===== DATASET EXCERPTS
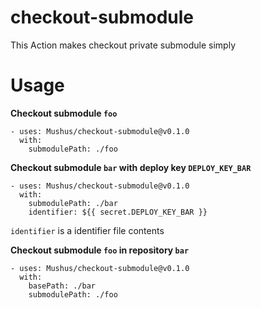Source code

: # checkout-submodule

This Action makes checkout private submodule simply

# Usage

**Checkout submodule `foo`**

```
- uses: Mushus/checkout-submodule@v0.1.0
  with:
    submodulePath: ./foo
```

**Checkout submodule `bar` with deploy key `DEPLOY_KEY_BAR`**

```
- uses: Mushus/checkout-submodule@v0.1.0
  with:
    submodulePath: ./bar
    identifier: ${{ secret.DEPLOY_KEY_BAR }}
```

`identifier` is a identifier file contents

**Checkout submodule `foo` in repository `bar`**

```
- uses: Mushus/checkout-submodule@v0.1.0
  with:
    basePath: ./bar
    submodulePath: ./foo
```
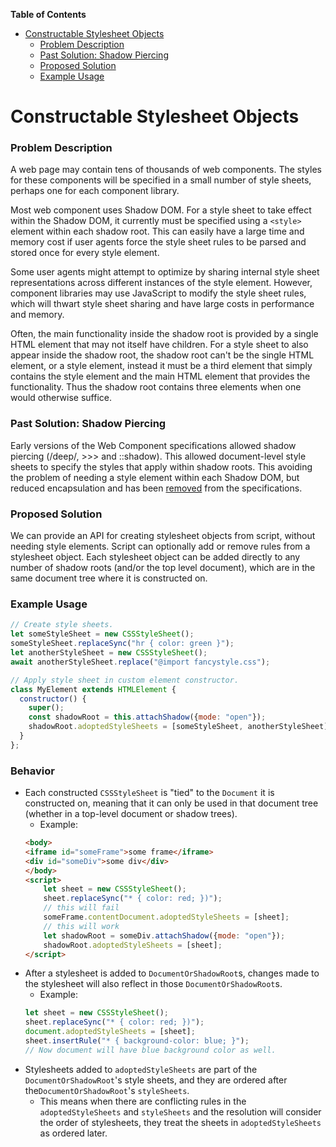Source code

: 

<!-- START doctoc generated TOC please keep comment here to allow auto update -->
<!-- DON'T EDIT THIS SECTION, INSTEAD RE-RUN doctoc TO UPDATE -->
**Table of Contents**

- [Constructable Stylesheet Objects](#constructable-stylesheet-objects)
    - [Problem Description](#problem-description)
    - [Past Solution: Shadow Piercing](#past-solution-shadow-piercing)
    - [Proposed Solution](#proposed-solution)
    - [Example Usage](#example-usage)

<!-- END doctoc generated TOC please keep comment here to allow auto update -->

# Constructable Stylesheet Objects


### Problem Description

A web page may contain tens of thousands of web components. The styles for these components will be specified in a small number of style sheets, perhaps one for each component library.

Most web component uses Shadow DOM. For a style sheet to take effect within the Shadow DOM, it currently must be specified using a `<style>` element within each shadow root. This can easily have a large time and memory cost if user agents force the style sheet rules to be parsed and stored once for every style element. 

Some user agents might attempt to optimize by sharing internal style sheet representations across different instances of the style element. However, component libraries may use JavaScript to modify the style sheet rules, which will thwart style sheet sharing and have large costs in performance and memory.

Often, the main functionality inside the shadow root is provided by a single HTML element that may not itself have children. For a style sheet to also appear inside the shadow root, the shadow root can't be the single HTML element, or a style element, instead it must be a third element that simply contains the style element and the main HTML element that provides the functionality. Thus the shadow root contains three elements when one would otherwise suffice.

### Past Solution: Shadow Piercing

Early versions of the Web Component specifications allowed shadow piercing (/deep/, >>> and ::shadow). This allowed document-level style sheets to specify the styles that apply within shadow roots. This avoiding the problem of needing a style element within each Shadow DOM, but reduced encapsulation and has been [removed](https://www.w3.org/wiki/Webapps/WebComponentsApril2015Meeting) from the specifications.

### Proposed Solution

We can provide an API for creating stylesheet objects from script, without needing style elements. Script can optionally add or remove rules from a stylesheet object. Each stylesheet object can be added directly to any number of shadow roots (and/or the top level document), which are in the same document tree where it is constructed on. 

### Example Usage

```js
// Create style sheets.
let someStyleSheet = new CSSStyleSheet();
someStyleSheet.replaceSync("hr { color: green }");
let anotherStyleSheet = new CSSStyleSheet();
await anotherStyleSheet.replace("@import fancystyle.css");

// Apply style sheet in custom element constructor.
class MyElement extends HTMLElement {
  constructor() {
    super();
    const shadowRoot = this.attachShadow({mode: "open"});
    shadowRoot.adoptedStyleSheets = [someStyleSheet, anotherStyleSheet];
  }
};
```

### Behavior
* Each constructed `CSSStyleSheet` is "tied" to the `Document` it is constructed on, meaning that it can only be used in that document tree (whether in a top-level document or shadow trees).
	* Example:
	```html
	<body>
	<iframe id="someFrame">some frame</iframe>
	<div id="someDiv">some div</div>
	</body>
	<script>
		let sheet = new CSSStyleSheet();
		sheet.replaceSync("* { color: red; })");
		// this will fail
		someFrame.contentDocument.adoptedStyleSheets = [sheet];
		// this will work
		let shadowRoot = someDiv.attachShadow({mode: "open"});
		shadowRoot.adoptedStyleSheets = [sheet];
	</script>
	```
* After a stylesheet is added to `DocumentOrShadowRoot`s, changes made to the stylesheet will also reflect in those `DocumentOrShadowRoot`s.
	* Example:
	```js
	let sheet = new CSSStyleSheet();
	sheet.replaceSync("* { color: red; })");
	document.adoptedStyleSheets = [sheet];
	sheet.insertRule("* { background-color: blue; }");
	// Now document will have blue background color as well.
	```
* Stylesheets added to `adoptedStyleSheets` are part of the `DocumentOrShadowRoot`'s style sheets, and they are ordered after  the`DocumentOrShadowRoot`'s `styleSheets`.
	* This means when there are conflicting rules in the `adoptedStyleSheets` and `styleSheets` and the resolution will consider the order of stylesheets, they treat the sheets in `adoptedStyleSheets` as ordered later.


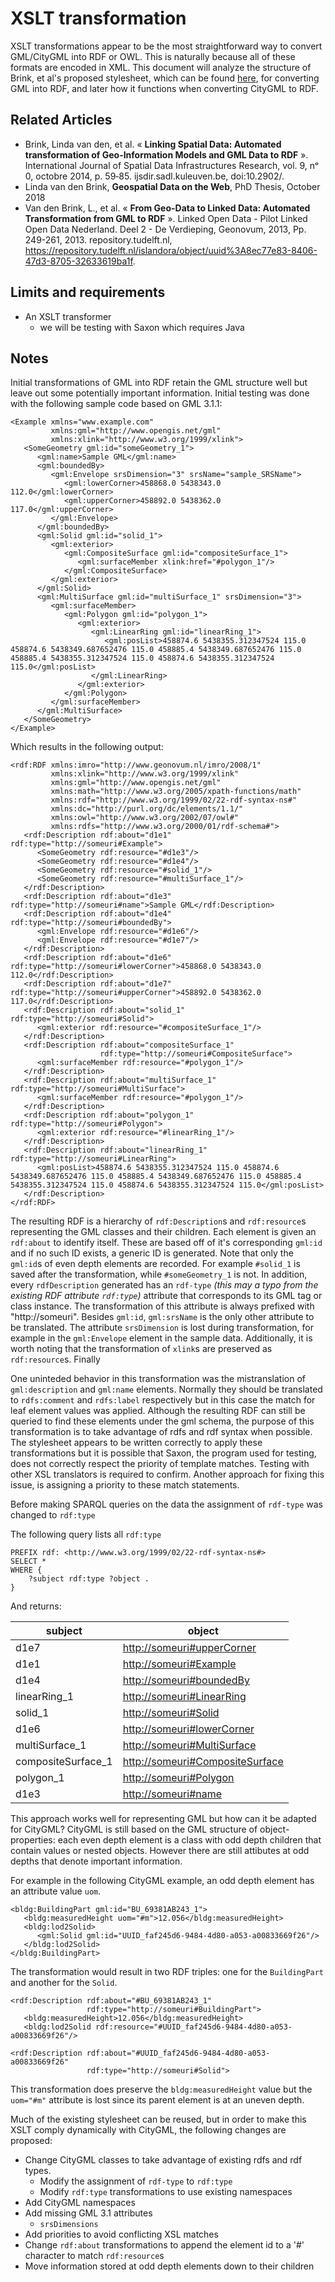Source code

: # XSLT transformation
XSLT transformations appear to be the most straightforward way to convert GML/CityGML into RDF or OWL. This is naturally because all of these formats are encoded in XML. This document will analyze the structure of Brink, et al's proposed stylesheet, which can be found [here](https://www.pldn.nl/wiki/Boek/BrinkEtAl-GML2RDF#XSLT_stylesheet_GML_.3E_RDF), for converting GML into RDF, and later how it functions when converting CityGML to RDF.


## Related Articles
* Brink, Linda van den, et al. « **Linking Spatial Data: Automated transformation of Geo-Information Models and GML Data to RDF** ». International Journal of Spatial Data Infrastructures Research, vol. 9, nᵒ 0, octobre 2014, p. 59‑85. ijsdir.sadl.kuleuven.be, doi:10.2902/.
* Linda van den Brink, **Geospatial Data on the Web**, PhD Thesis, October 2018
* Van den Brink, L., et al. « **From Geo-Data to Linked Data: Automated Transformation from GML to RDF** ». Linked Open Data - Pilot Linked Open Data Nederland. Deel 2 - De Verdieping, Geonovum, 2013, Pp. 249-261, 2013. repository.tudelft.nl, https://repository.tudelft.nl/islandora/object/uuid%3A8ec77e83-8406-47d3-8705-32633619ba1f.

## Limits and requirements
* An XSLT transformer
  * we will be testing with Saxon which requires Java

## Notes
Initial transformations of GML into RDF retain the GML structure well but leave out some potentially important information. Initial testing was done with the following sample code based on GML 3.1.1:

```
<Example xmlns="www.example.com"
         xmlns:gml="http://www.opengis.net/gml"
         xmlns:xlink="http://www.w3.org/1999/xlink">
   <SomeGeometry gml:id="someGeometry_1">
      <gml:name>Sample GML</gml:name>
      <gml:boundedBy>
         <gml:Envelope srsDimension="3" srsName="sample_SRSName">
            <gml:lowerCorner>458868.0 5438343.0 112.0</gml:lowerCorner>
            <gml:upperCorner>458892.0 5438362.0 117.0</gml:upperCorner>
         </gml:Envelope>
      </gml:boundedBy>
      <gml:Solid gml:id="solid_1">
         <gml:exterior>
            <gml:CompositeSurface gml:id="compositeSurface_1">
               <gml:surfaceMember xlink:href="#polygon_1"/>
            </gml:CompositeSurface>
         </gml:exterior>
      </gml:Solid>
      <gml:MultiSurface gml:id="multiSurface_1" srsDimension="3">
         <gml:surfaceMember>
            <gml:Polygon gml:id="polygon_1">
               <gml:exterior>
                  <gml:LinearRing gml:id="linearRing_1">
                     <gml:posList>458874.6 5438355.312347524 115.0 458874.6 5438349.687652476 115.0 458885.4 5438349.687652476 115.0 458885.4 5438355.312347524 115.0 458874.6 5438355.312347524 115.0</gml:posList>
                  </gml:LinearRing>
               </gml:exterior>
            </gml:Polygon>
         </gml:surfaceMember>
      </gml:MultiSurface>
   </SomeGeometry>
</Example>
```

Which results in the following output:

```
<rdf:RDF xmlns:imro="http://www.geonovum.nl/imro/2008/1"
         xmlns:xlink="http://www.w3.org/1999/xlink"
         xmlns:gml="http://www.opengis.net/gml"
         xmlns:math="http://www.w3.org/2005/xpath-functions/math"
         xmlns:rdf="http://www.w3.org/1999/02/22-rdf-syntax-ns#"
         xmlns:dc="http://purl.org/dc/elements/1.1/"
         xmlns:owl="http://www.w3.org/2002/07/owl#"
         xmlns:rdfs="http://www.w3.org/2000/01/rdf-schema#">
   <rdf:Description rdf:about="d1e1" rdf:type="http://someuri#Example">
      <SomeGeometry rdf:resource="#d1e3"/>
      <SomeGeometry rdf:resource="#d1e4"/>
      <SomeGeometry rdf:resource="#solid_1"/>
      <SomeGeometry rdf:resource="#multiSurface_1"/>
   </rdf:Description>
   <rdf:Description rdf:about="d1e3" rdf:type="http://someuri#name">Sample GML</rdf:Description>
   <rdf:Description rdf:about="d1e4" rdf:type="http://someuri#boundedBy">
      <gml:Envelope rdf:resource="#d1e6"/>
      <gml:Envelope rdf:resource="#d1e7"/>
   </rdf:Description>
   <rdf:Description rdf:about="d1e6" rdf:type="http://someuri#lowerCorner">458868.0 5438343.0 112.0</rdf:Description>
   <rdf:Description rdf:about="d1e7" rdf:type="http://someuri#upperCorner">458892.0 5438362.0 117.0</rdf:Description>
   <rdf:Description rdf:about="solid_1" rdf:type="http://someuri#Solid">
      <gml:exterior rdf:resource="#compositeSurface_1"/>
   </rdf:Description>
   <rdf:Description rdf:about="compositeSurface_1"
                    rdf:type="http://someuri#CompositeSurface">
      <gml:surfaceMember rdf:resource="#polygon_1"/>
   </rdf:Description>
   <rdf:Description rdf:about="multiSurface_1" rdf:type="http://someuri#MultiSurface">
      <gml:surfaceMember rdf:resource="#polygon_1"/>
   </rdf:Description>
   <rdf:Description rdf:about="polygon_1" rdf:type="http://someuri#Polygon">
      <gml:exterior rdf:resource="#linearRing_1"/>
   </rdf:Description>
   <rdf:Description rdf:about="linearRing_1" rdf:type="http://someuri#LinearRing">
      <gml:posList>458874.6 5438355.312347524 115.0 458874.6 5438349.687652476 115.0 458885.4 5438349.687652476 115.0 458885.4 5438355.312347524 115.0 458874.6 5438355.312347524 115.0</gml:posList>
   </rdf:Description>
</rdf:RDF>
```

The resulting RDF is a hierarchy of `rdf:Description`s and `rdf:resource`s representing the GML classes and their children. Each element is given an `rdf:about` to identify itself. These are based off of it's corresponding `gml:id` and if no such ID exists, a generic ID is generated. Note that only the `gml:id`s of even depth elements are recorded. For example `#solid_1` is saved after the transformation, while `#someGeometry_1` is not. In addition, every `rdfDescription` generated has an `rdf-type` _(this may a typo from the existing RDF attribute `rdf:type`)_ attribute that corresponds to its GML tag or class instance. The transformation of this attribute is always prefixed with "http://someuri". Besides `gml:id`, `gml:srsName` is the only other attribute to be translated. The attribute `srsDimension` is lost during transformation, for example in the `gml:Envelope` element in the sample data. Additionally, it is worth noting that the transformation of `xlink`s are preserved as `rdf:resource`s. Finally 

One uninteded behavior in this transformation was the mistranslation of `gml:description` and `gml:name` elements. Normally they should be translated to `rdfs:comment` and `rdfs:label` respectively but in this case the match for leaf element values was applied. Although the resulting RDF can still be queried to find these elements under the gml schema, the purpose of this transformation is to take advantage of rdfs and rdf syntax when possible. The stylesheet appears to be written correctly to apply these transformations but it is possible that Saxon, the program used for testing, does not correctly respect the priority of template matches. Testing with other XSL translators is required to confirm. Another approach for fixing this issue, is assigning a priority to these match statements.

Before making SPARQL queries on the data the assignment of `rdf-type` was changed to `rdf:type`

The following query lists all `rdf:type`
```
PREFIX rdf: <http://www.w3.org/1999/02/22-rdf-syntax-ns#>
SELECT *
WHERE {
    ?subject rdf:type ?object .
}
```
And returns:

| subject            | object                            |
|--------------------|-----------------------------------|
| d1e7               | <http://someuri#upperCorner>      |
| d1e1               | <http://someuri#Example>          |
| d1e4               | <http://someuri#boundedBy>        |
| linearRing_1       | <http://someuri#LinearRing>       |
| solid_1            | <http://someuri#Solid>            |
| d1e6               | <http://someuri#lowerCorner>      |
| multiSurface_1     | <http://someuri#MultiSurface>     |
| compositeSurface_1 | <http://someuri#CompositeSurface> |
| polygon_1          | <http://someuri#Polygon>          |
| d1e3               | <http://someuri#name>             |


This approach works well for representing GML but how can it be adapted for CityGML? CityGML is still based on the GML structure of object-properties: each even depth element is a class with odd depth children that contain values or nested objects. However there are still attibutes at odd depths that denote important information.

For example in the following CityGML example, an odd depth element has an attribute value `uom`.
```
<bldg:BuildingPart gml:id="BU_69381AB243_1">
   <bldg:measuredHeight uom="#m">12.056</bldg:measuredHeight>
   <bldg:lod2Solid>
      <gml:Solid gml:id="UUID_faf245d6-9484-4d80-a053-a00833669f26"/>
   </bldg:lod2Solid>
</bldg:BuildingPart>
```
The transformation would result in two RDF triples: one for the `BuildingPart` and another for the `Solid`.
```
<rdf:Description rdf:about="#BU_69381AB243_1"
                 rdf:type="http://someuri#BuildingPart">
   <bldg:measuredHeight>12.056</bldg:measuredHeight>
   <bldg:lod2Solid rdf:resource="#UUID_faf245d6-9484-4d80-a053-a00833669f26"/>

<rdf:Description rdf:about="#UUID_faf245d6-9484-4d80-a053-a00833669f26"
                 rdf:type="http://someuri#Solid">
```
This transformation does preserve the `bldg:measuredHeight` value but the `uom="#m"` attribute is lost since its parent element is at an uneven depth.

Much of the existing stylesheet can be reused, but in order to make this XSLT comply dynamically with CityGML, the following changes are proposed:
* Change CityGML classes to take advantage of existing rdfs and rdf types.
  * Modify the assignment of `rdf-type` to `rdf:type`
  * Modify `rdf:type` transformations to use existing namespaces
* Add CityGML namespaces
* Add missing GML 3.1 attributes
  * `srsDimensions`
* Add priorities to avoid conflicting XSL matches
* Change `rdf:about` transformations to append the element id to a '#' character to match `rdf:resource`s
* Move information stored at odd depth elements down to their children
==========
*WORK INSTRUCTION*
Begin with the first line of the records and repeat every line up to the one with "Some user agents", counting that line too. Pictures are not part of the copy.

*ANSWER BOX*
Source code

: # checkout-submodule

This Action makes checkout private submodule simply

# Usage

**Checkout submodule `foo`**

```
- uses: Mushus/checkout-submodule@v0.1.0
  with:
    submodulePath: ./foo
```

**Checkout submodule `bar` with deploy key `DEPLOY_KEY_BAR`**

```
- uses: Mushus/checkout-submodule@v0.1.0
  with:
    submodulePath: ./bar
    identifier: ${{ secret.DEPLOY_KEY_BAR }}
```

`identifier` is a identifier file contents

**Checkout submodule `foo` in repository `bar`**

```
- uses: Mushus/checkout-submodule@v0.1.0
  with:
    basePath: ./bar
    submodulePath: ./foo
```
Source code

: 

<!-- START doctoc generated TOC please keep comment here to allow auto update -->
<!-- DON'T EDIT THIS SECTION, INSTEAD RE-RUN doctoc TO UPDATE -->
**Table of Contents**

- [Constructable Stylesheet Objects](#constructable-stylesheet-objects)
    - [Problem Description](#problem-description)
    - [Past Solution: Shadow Piercing](#past-solution-shadow-piercing)
    - [Proposed Solution](#proposed-solution)
    - [Example Usage](#example-usage)

<!-- END doctoc generated TOC please keep comment here to allow auto update -->

# Constructable Stylesheet Objects


### Problem Description

A web page may contain tens of thousands of web components. The styles for these components will be specified in a small number of style sheets, perhaps one for each component library.

Most web component uses Shadow DOM. For a style sheet to take effect within the Shadow DOM, it currently must be specified using a `<style>` element within each shadow root. This can easily have a large time and memory cost if user agents force the style sheet rules to be parsed and stored once for every style element. 

Some user agents might attempt to optimize by sharing internal style sheet representations across different instances of the style element. However, component libraries may use JavaScript to modify the style sheet rules, which will thwart style sheet sharing and have large costs in performance and memory.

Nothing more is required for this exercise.